**Instructions to follow**
The answer must consist only of the lines from the line with "#### [李洪志先生在大纪" to the line with "#### [魔鬼在统治着我们的世界(6)", both included, exactly as they stand below.

**Input data**
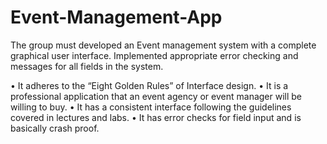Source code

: # Event-Management-App

The group must developed an Event management system with a complete graphical user interface. Implemented appropriate error checking and messages for all fields in the system.

• It adheres to the “Eight Golden Rules” of Interface design.
• It is a professional application that an event agency or event manager will be willing to buy.
• It has a consistent interface following the guidelines covered in lectures and labs.
• It has error checks for field input and is basically crash proof.
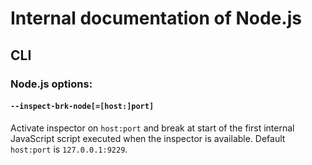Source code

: # Internal documentation of Node.js

## CLI

### Node.js options:

#### `--inspect-brk-node[=[host:]port]`

<!-- YAML
added: v7.6.0
-->

Activate inspector on `host:port` and break at start of the first internal
JavaScript script executed when the inspector is available.
Default `host:port` is `127.0.0.1:9229`.
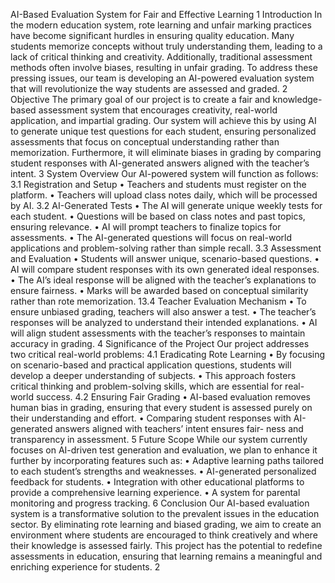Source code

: AI-Based Evaluation System for Fair and Effective
Learning
1
Introduction
In the modern education system, rote learning and unfair marking practices have become significant
hurdles in ensuring quality education. Many students memorize concepts without truly understanding
them, leading to a lack of critical thinking and creativity. Additionally, traditional assessment methods
often involve biases, resulting in unfair grading. To address these pressing issues, our team is developing
an AI-powered evaluation system that will revolutionize the way students are assessed and graded.
2
Objective
The primary goal of our project is to create a fair and knowledge-based assessment system that encourages
creativity, real-world application, and impartial grading. Our system will achieve this by using AI
to generate unique test questions for each student, ensuring personalized assessments that focus on
conceptual understanding rather than memorization. Furthermore, it will eliminate biases in grading by
comparing student responses with AI-generated answers aligned with the teacher’s intent.
3
System Overview
Our AI-powered system will function as follows:
3.1
Registration and Setup
• Teachers and students must register on the platform.
• Teachers will upload class notes daily, which will be processed by AI.
3.2
AI-Generated Tests
• The AI will generate unique weekly tests for each student.
• Questions will be based on class notes and past topics, ensuring relevance.
• AI will prompt teachers to finalize topics for assessments.
• The AI-generated questions will focus on real-world applications and problem-solving rather than
simple recall.
3.3
Assessment and Evaluation
• Students will answer unique, scenario-based questions.
• AI will compare student responses with its own generated ideal responses.
• The AI’s ideal response will be aligned with the teacher’s explanations to ensure fairness.
• Marks will be awarded based on conceptual similarity rather than rote memorization.
13.4
Teacher Evaluation Mechanism
• To ensure unbiased grading, teachers will also answer a test.
• The teacher’s responses will be analyzed to understand their intended explanations.
• AI will align student assessments with the teacher’s responses to maintain accuracy in grading.
4
Significance of the Project
Our project addresses two critical real-world problems:
4.1
Eradicating Rote Learning
• By focusing on scenario-based and practical application questions, students will develop a deeper
understanding of subjects.
• This approach fosters critical thinking and problem-solving skills, which are essential for real-world
success.
4.2
Ensuring Fair Grading
• AI-based evaluation removes human bias in grading, ensuring that every student is assessed purely
on their understanding and effort.
• Comparing student responses with AI-generated answers aligned with teachers’ intent ensures fair-
ness and transparency in assessment.
5
Future Scope
While our system currently focuses on AI-driven test generation and evaluation, we plan to enhance it
further by incorporating features such as:
• Adaptive learning paths tailored to each student’s strengths and weaknesses.
• AI-generated personalized feedback for students.
• Integration with other educational platforms to provide a comprehensive learning experience.
• A system for parental monitoring and progress tracking.
6
Conclusion
Our AI-based evaluation system is a transformative solution to the prevalent issues in the education
sector. By eliminating rote learning and biased grading, we aim to create an environment where students
are encouraged to think creatively and where their knowledge is assessed fairly. This project has the
potential to redefine assessments in education, ensuring that learning remains a meaningful and enriching
experience for students.
2
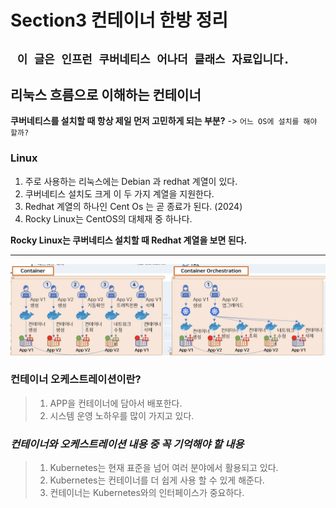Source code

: # Section3 컨테이너 한방 정리
` 이 글은 인프런 쿠버네티스 어나더 클래스 자료입니다.` 
---

## 리눅스 흐름으로 이해하는 컨테이너

**쿠버네티스를 설치할 때 항상 제일 먼저 고민하게 되는 부분?**
-> ` 어느 OS에 설치를 해야 할까? `

### Linux

1. 주로 사용하는 리눅스에는 Debian 과 redhat  계열이 있다.
2. 쿠버네티스 설치도 크게 이 두 가지 계열을 지원한다.
3. Redhat 계열의 하나인 Cent Os 는 곧 종료가 된다. (2024)
4. Rocky Linux는 CentOS의 대체재 중 하나다.

**Rocky Linux는 쿠버네티스 설치할 때 Redhat 계열을 보면 된다.**
<br>

---


![MarkDown](../img/section3-1.png?raw=true)

### **컨테이너 오케스트레이션이란?** 

> 1. APP을 컨테이너에 담아서 배포한다.
> 2. 시스템 운영 노하우를 많이 가지고 있다.

### *컨테이너와 오케스트레이션 내용 중 꼭 기억해야 할 내용*

> 1. Kubernetes는 현재 표준을 넘어 여러 분야에서 활용되고 있다.
> 2. Kubernetes는 컨테이너를 더 쉽게 사용 할 수 있게 해준다.
> 3. 컨테이너는 Kubernetes와의 인터페이스가 중요하다.



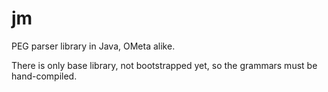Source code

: jm
==

PEG parser library in Java, OMeta alike.

There is only base library, not bootstrapped yet,
so the grammars must be hand-compiled.
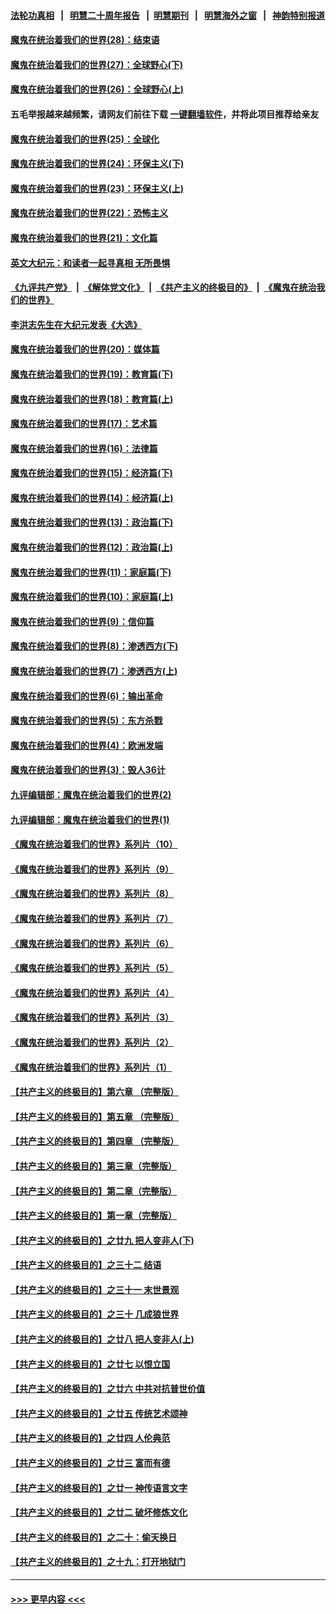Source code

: #### [法轮功真相](https://github.com/gfw-breaker/truth/blob/master/README.md?t=0) &nbsp;&nbsp;|&nbsp;&nbsp; [明慧二十周年报告](https://github.com/gfw-breaker/mh-reports/blob/master/README.md?t=0) &nbsp;&nbsp;|&nbsp;&nbsp;[明慧期刊](https://github.com/gfw-breaker/mh-qikan) &nbsp;&nbsp;|&nbsp;&nbsp; [明慧海外之窗](https://github.com/gfw-breaker/mh-news/blob/master/README.md?t=0) &nbsp;&nbsp;|&nbsp;&nbsp; [神韵特别报道](https://github.com/gfw-breaker/mh-news/blob/master/shenyun.md?t=0)
#### [魔鬼在统治着我们的世界(28)：结束语](../pages/nsc422/n10936246.md?t=07142301) 
#### [魔鬼在统治着我们的世界(27)：全球野心(下)](../pages/nsc422/n10928319.md?t=07142301) 
#### [魔鬼在统治着我们的世界(26)：全球野心(上)](../pages/nsc422/n10900318.md?t=07142301) 
#### 五毛举报越来越频繁，请网友们前往下载 [一键翻墙软件](https://github.com/gfw-breaker/ssr-accounts)，并将此项目推荐给亲友
#### [魔鬼在统治着我们的世界(25)：全球化](../pages/nsc422/n10788205.md?t=07142301) 
#### [魔鬼在统治着我们的世界(24)：环保主义(下)](../pages/nsc422/n10695307.md?t=07142301) 
#### [魔鬼在统治着我们的世界(23)：环保主义(上)](../pages/nsc422/n10688613.md?t=07142301) 
#### [魔鬼在统治着我们的世界(22)：恐怖主义](../pages/nsc422/n10614727.md?t=07142301) 
#### [魔鬼在统治着我们的世界(21)：文化篇](../pages/nsc422/n10597706.md?t=07142301) 
#### [英文大纪元：和读者一起寻真相 无所畏惧](../pages/nsc422/n12542027.md?t=07142301) 
#### [《九评共产党》](https://github.com/begood0513/9ping.md/blob/master/README.md) &nbsp;|&nbsp; [《解体党文化》](../../../../jtdwh.md/blob/master/README.md)  &nbsp;|&nbsp; [《共产主义的终极目的》](../../../../gczydzjmd.md/blob/master/README.md) &nbsp;|&nbsp; [《魔鬼在统治我们的世界》](../../../../mgztzwmdsj.md/blob/master/README.md) 
#### [李洪志先生在大纪元发表《大选》](../pages/nsc422/n12534746.md?t=07142301) 
#### [魔鬼在统治着我们的世界(20)：媒体篇](../pages/nsc422/n10586579.md?t=07142301) 
#### [魔鬼在统治着我们的世界(19)：教育篇(下)](../pages/nsc422/n10564808.md?t=07142301) 
#### [魔鬼在统治着我们的世界(18)：教育篇(上)](../pages/nsc422/n10526970.md?t=07142301) 
#### [魔鬼在统治着我们的世界(17)：艺术篇](../pages/nsc422/n10499093.md?t=07142301) 
#### [魔鬼在统治着我们的世界(16)：法律篇](../pages/nsc422/n10485969.md?t=07142301) 
#### [魔鬼在统治着我们的世界(15)：经济篇(下)](../pages/nsc422/n10469975.md?t=07142301) 
#### [魔鬼在统治着我们的世界(14)：经济篇(上)](../pages/nsc422/n10457370.md?t=07142301) 
#### [魔鬼在统治着我们的世界(13)：政治篇(下)](../pages/nsc422/n10448270.md?t=07142301) 
#### [魔鬼在统治着我们的世界(12)：政治篇(上)](../pages/nsc422/n10444576.md?t=07142301) 
#### [魔鬼在统治着我们的世界(11)：家庭篇(下)](../pages/nsc422/n10440961.md?t=07142301) 
#### [魔鬼在统治着我们的世界(10)：家庭篇(上)](../pages/nsc422/n10435448.md?t=07142301) 
#### [魔鬼在统治着我们的世界(9)：信仰篇](../pages/nsc422/n10432159.md?t=07142301) 
#### [魔鬼在统治着我们的世界(8)：渗透西方(下)](../pages/nsc422/n10429603.md?t=07142301) 
#### [魔鬼在统治着我们的世界(7)：渗透西方(上)](../pages/nsc422/n10426013.md?t=07142301) 
#### [魔鬼在统治着我们的世界(6)：输出革命](../pages/nsc422/n10421536.md?t=07142301) 
#### [魔鬼在统治着我们的世界(5)：东方杀戮](../pages/nsc422/n10417707.md?t=07142301) 
#### [魔鬼在统治着我们的世界(4)：欧洲发端](../pages/nsc422/n10414890.md?t=07142301) 
#### [魔鬼在统治着我们的世界(3)：毁人36计](../pages/nsc422/n10411583.md?t=07142301) 
#### [九评编辑部：魔鬼在统治着我们的世界(2)](../pages/nsc422/n10410036.md?t=07142301) 
#### [九评编辑部：魔鬼在统治着我们的世界(1)](../pages/nsc422/n10406825.md?t=07142301) 
#### [《魔鬼在统治着我们的世界》系列片（10）](../pages/nsc422/n12292670.md?t=07142301) 
#### [《魔鬼在统治着我们的世界》系列片（9）](../pages/nsc422/n12290859.md?t=07142301) 
#### [《魔鬼在统治着我们的世界》系列片（8）](../pages/nsc422/n12287445.md?t=07142301) 
#### [《魔鬼在统治着我们的世界》系列片（7）](../pages/nsc422/n12283425.md?t=07142301) 
#### [《魔鬼在统治着我们的世界》系列片（6）](../pages/nsc422/n12282314.md?t=07142301) 
#### [《魔鬼在统治着我们的世界》系列片（5）](../pages/nsc422/n12281419.md?t=07142301) 
#### [《魔鬼在统治着我们的世界》系列片（4）](../pages/nsc422/n12274024.md?t=07142301) 
#### [《魔鬼在统治着我们的世界》系列片（3）](../pages/nsc422/n12271322.md?t=07142301) 
#### [《魔鬼在统治着我们的世界》系列片（2）](../pages/nsc422/n12269049.md?t=07142301) 
#### [《魔鬼在统治着我们的世界》系列片（1）](../pages/nsc422/n12267575.md?t=07142301) 
#### [【共产主义的终极目的】第六章 （完整版）](../pages/nsc422/n11428913.md?t=07142301) 
#### [【共产主义的终极目的】第五章 （完整版）](../pages/nsc422/n11428912.md?t=07142301) 
#### [【共产主义的终极目的】第四章 （完整版）](../pages/nsc422/n11428907.md?t=07142301) 
#### [【共产主义的终极目的】第三章（完整版）](../pages/nsc422/n11428848.md?t=07142301) 
#### [【共产主义的终极目的】第二章（完整版）](../pages/nsc422/n11428831.md?t=07142301) 
#### [【共产主义的终极目的】第一章（完整版）](../pages/nsc422/n11417651.md?t=07142301) 
#### [【共产主义的终极目的】之廿九 把人变非人(下)](../pages/nsc422/n11344140.md?t=07142301) 
#### [【共产主义的终极目的】之三十二 结语](../pages/nsc422/n11360535.md?t=07142301) 
#### [【共产主义的终极目的】之三十一 末世景观](../pages/nsc422/n11351129.md?t=07142301) 
#### [【共产主义的终极目的】之三十 几成狼世界](../pages/nsc422/n11348280.md?t=07142301) 
#### [【共产主义的终极目的】之廿八 把人变非人(上)](../pages/nsc422/n11340492.md?t=07142301) 
#### [【共产主义的终极目的】之廿七 以恨立国](../pages/nsc422/n11336944.md?t=07142301) 
#### [【共产主义的终极目的】之廿六 中共对抗普世价值](../pages/nsc422/n11324785.md?t=07142301) 
#### [【共产主义的终极目的】之廿五 传统艺术颂神](../pages/nsc422/n11296396.md?t=07142301) 
#### [【共产主义的终极目的】之廿四 人伦典范](../pages/nsc422/n11296397.md?t=07142301) 
#### [【共产主义的终极目的】之廿三 富而有德](../pages/nsc422/n11283598.md?t=07142301) 
#### [【共产主义的终极目的】之廿一 神传语言文字](../pages/nsc422/n11263265.md?t=07142301) 
#### [【共产主义的终极目的】之廿二 破坏修炼文化](../pages/nsc422/n11245728.md?t=07142301) 
#### [【共产主义的终极目的】之二十：偷天换日](../pages/nsc422/n11238846.md?t=07142301) 
#### [【共产主义的终极目的】之十九：打开地狱门](../pages/nsc422/n11206376.md?t=07142301) 

----
#### [ >>> 更早内容 <<< ](../indexes/nsc422-earlier.md)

**Written answer**
#### [李洪志先生在大纪元发表《大选》](../pages/nsc422/n12534746.md?t=07142301) 
#### [魔鬼在统治着我们的世界(20)：媒体篇](../pages/nsc422/n10586579.md?t=07142301) 
#### [魔鬼在统治着我们的世界(19)：教育篇(下)](../pages/nsc422/n10564808.md?t=07142301) 
#### [魔鬼在统治着我们的世界(18)：教育篇(上)](../pages/nsc422/n10526970.md?t=07142301) 
#### [魔鬼在统治着我们的世界(17)：艺术篇](../pages/nsc422/n10499093.md?t=07142301) 
#### [魔鬼在统治着我们的世界(16)：法律篇](../pages/nsc422/n10485969.md?t=07142301) 
#### [魔鬼在统治着我们的世界(15)：经济篇(下)](../pages/nsc422/n10469975.md?t=07142301) 
#### [魔鬼在统治着我们的世界(14)：经济篇(上)](../pages/nsc422/n10457370.md?t=07142301) 
#### [魔鬼在统治着我们的世界(13)：政治篇(下)](../pages/nsc422/n10448270.md?t=07142301) 
#### [魔鬼在统治着我们的世界(12)：政治篇(上)](../pages/nsc422/n10444576.md?t=07142301) 
#### [魔鬼在统治着我们的世界(11)：家庭篇(下)](../pages/nsc422/n10440961.md?t=07142301) 
#### [魔鬼在统治着我们的世界(10)：家庭篇(上)](../pages/nsc422/n10435448.md?t=07142301) 
#### [魔鬼在统治着我们的世界(9)：信仰篇](../pages/nsc422/n10432159.md?t=07142301) 
#### [魔鬼在统治着我们的世界(8)：渗透西方(下)](../pages/nsc422/n10429603.md?t=07142301) 
#### [魔鬼在统治着我们的世界(7)：渗透西方(上)](../pages/nsc422/n10426013.md?t=07142301) 
#### [魔鬼在统治着我们的世界(6)：输出革命](../pages/nsc422/n10421536.md?t=07142301) 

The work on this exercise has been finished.